As of June 27, 2014, the Company had loaned $60.8 million of its $70.3 million commitment under the Tranche A loan. The Company intends to sell all or a portion of its participation in its Tranche A loan before the maturity date. Upon the sale of all or a portion of the Tranche A loan, the Company will not be required to make further loan advances for the portion of the loan that is sold. As of June 27, 2014 the Company had loaned $8.6 million of its $10.0 million commitment under the Tranche B loan. The amounts loaned under the Tranche A and Tranche B loans include accrued interest. The CPTC loans are accounted for as available-for-sale securities and recorded at fair value. The Tranche A loan is classified as a short-term investment and included in current assets and the Tranche B loan is included in other assets on the Company’s Condensed Consolidated Balance Sheets. The Tranche B loan is subordinated to the Tranche A loan in the event of default, but otherwise has the same terms as the Tranche A loan. The Company’s subsidiary is not obligated to fund any additional amounts to CPTC beyond the $80.3 million under the CPTC Loans.
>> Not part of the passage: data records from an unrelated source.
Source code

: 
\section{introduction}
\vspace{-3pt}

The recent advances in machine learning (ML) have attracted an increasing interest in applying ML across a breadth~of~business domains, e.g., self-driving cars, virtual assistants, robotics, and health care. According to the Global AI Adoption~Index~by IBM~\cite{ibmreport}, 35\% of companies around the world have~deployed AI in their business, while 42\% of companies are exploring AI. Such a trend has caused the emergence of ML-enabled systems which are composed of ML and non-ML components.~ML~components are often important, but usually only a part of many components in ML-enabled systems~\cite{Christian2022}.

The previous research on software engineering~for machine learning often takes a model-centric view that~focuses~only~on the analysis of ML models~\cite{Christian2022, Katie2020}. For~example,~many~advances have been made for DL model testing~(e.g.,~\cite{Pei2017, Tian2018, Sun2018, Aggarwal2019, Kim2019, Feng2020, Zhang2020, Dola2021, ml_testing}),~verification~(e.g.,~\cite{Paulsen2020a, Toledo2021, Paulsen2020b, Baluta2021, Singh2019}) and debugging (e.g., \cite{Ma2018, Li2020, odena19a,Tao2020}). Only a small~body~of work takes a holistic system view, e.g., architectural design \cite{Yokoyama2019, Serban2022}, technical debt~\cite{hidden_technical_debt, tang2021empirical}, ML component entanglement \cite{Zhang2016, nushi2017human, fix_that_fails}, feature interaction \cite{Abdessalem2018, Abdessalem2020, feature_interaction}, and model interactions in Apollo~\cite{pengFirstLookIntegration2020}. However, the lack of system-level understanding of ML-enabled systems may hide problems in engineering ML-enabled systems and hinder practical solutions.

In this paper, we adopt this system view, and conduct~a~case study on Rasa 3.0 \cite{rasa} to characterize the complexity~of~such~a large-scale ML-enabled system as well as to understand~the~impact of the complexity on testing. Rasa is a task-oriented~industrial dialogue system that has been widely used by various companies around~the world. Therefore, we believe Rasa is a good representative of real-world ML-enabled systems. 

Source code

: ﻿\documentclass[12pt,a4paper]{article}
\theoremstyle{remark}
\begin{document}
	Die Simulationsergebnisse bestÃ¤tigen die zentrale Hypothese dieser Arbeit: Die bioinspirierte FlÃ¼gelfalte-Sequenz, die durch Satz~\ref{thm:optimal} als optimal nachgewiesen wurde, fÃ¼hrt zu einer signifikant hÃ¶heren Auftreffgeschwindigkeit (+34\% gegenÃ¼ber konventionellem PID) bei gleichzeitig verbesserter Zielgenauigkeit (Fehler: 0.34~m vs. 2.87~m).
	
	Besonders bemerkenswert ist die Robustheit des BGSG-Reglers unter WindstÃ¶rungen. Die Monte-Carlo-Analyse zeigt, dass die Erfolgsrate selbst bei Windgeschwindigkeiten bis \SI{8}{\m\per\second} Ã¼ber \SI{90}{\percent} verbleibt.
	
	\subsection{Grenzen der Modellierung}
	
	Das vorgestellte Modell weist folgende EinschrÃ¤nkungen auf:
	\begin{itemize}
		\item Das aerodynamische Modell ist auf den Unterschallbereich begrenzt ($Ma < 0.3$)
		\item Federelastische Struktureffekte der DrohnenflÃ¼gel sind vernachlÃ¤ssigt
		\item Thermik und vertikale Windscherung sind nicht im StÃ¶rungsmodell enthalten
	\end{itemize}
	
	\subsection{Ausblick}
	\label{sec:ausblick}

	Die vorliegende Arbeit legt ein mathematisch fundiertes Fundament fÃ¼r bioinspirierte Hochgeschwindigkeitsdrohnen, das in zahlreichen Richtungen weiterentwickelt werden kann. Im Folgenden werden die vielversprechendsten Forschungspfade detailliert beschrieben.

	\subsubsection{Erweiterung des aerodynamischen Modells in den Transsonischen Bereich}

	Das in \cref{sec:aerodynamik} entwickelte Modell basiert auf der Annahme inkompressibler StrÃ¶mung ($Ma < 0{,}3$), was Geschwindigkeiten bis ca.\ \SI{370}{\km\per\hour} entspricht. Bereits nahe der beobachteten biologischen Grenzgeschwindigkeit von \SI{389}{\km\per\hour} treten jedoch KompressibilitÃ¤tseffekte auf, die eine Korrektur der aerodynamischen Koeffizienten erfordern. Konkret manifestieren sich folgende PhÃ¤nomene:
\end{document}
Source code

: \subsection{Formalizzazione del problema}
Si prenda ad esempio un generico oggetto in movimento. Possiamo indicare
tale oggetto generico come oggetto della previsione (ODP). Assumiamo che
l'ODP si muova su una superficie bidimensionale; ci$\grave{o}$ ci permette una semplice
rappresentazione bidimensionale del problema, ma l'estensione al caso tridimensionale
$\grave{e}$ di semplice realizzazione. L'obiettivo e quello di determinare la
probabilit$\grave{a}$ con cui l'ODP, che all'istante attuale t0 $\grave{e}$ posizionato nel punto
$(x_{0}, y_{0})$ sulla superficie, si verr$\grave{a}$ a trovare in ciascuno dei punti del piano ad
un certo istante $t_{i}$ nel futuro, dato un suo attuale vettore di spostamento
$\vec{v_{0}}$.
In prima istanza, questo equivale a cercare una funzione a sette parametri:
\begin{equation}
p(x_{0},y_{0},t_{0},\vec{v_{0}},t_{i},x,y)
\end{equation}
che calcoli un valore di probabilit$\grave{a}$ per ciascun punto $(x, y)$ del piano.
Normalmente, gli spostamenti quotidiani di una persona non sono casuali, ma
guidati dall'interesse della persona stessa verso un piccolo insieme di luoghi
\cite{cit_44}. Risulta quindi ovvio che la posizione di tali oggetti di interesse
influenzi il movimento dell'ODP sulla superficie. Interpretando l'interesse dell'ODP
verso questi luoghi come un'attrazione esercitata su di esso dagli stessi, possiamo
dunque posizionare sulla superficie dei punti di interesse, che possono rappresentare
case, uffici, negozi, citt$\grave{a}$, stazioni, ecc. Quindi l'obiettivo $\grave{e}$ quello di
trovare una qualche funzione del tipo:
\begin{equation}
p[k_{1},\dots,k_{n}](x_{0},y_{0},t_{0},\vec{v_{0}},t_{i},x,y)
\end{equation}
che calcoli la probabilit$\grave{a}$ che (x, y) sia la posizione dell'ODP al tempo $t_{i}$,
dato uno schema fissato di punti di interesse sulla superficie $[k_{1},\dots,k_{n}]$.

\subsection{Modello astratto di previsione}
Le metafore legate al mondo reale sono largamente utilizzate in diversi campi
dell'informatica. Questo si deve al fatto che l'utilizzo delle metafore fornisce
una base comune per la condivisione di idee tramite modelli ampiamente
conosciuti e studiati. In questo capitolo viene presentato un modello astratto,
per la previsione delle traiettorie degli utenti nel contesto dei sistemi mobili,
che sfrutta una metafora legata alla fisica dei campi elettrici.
Pursuant to the agreements entered into in June 2014, the CPTC Loans mature in September 2017 and bear interest at the London Interbank Offer Rate (“LIBOR”) plus 7.00% per annum with a minimum interest rate of 9.00% per annum.   Interest only payments on the CPTC Loans are due monthly in arrears until January 1, 2015, at which time monthly payments based on amortization of the principal balance over a 15-year period at the above mentioned interest rate become due and payable. The Company, as one of the lenders, is entitled to certain fees, including a commitment fee of 1.5% of the Tranche A loan commitment amount and an exit fee of 1% of the amount of CPTC Loans principal paid, whether as a result of prepayment or maturity. The CPTC Loans are collateralized by all of the assets of the Scripps Proton Therapy Center. In connection with the agreements entered into in June 2014, the Company’s subsidiary share of the gross revenues of the Scripps Proton Therapy Center for 35 years was reduced from 4% to 2.5%. Additionally, as a result of J.P. Morgan’s assumption of a portion of the Company’s maximum loan commitment, the Company’s subsidiary’s share of 2.5% of gross revenues is further proportionately split between the Company’s subsidiary and J.P. Morgan based on their maximum amount of CPTC Loans commitment. The Company’s subsidiary’s right of revenue sharing may further be reduced upon the sale of a portion of the Company’s loan and will be reduced to an amount not to exceed 1% of the gross revenues of the Scripps Proton Therapy Center upon repayment of the first $71 million of the Company’s loan amount.

The Company has determined that CPTC is a variable interest entity and that the Company holds a significant variable interest of CPTC through its subsidiary’s participation in the loan facility and its agreements to supply and service the proton therapy equipment. The Company has concluded that it is not the primary beneficiary of CPTC. The Company has no voting rights, has no approval authority or veto rights for CPTC’s budget, and does not have the power to direct patient recruitment, clinical operations and management of the Scripps Proton Therapy Center, which the Company believes are the matters that most significantly affect CPTC’s economic performance.

As of June 27, 2014, in addition to the $60.8 million of the Tranche A loan and $8.6 million of the Tranche B loan to CPTC, the Company had recorded $30.5 million in accounts receivable from CPTC, which includes unbilled accounts receivable. As of September 27, 2013, the outstanding Tranche A loan balance to CPTC was $62.7 million and the accounts receivable balance from CPTC was $48.4 million, which includes unbilled accounts receivable. The Company’s exposure to loss as a result of its involvement with CPTC was limited to the carrying amounts of these assets on its Condensed Consolidated Balance Sheets.